The CD is also a new beginning in the sense of taking a step back from one’s past, of working through personal experiences and biographical turning points, a bestiary, as the title implies, of private memories lurking in Angélica Castelló’s mind, waiting to be caught and tamed. “My music is abstract, but I am inspired by very concrete people and stories”, Castelló says. She isn’t the kind of musician who meticulously pores over elaborate structures and concepts and then tries to express them. Rather, she draws from deep within herself, from encounters, breakups, experiences, thoughts. Not from musical programs that the listener should have prior knowledge of, but from sparks that give rise to pieces that develop and take form in the process, ending up more or less linked to whatever triggered them. For this reason I will make only a few references to the personal initiating forces behind the music on “Bestiario”.

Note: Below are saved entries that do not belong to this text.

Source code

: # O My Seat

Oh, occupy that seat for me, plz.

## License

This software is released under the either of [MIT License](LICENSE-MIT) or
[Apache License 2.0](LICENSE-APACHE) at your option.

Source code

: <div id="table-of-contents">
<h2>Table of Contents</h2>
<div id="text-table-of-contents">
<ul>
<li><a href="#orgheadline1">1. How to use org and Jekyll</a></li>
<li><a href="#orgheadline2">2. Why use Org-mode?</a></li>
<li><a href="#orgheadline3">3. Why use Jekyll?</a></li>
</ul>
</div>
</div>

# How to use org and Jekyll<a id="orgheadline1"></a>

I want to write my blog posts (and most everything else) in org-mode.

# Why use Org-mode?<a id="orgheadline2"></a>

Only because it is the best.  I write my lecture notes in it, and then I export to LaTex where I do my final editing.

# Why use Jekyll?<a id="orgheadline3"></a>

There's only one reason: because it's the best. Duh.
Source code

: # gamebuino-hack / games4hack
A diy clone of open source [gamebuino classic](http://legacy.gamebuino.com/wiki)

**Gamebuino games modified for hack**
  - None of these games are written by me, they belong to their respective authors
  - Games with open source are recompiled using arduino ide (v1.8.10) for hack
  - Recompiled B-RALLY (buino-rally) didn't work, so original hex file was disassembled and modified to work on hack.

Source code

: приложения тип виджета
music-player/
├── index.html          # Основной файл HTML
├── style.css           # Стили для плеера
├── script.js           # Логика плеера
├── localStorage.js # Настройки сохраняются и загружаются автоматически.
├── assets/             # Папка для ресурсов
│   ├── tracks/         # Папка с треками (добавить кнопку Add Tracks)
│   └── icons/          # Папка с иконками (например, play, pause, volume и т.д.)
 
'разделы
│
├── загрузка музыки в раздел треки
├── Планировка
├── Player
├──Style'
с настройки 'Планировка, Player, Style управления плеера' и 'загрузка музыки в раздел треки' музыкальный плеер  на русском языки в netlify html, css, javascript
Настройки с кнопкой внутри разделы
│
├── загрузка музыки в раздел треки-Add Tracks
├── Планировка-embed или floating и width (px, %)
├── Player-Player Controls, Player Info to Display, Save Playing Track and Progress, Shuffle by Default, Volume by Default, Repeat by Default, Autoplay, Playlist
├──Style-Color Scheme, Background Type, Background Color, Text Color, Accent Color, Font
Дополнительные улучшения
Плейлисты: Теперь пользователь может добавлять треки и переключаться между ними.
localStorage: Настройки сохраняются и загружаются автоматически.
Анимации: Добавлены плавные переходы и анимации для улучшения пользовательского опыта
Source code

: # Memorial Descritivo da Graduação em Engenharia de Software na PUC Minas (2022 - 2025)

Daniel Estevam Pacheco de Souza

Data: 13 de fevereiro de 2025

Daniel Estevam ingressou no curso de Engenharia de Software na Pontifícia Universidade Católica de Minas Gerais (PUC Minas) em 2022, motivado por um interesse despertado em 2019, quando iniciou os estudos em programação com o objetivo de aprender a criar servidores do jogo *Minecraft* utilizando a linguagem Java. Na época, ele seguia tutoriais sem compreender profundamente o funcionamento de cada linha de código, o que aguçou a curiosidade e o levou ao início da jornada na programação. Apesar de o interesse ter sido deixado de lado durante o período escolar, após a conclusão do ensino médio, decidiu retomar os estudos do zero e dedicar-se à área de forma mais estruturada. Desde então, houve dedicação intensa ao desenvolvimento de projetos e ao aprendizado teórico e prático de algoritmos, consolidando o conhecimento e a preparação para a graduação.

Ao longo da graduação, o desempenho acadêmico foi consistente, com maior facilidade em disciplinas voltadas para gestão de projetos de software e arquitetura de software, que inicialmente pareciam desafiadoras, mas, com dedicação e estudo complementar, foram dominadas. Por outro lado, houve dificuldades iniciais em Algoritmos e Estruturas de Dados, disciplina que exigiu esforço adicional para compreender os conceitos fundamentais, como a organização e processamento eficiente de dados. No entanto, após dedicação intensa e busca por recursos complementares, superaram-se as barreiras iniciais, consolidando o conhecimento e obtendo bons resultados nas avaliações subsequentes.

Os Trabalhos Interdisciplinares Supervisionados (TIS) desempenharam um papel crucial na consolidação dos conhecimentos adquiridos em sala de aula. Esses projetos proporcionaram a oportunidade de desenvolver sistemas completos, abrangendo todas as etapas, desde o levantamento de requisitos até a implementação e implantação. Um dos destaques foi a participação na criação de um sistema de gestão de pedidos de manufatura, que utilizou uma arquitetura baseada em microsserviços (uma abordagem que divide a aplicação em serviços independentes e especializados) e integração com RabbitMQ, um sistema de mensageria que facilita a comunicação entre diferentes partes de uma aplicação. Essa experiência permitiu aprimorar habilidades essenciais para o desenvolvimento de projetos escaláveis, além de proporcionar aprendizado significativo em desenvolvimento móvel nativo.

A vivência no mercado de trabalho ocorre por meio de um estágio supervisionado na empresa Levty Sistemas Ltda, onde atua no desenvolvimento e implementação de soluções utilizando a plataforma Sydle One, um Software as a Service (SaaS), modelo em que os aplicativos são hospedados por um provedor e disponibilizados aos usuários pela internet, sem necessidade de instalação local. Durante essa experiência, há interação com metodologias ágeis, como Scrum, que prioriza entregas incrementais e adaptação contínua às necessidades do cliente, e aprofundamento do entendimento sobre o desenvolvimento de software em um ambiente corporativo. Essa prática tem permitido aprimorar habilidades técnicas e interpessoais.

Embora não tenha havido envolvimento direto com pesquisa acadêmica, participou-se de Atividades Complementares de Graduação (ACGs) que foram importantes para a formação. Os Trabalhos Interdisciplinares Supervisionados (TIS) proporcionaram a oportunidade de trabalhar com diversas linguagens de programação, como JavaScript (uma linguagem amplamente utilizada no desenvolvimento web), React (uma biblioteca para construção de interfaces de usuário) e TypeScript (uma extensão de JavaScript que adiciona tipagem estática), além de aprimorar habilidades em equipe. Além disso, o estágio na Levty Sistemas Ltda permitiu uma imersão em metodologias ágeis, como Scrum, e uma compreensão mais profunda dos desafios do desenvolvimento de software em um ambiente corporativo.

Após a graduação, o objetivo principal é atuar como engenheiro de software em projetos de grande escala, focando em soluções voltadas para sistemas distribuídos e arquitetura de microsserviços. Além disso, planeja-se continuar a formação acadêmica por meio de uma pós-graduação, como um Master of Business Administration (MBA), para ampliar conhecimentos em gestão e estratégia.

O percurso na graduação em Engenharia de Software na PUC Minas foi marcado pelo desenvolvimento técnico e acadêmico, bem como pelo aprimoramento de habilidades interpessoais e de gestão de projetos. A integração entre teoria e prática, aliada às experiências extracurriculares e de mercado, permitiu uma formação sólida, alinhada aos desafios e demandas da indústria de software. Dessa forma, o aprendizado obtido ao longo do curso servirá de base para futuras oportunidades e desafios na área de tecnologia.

“Tombeau”, “Krikaya”, and “Lima” were inspired by people who once played an important role in Angélica Castelló’s life, until - for various reasons - they disappeared, at least physically. In “Krikaya” one can hear the echo of icebergs along with fragments from Dmitri Shostakovich's Sonata for Viola and Piano, his last work, composed in the face of death. “Lima” has to do - among other things - with the memory of a shared experience of observing slugs (“limace”) and “Air” from Johann Sebastian Bach’s Orchestral Suite #3 as part of a funeral service, whereas “La Fontaine” is based on Jean de la Fontaine’s well-known fable about the industrious ant and the grasshopper whose love for music and Bohemian lifestyle leaves him begging for food in the wintertime. “Ksenia” and “Louise” were inspired by two women whom Angélica Castelló never met personally. The first title refers to her Russian grandmother whose family fled to Mexico via Finland after the October Revolution. The second is dedicated to Louise Bourgeois, the French-American artist who died in 2010 and who was the most important influence in Castelló's life - because she knew how to work through traumatic personal experiences creatively, knew how to translate life’s inspirations directly and without compromising her own integrity into works that transcend the self and can be freely interpreted, works that move many people. That’s what Angélica Castelló wants to do, too. For “Louise” she imagined one of Bourgeois' giant spider sculptures inside a church and used sounds from the MŽrida Cathedral in Yucatan as an acoustic layer for this ambivalent “Maman” image that shifts back and forth between threatening and protective. But her music should awaken the listener's own images, thoughts, emotions, memories.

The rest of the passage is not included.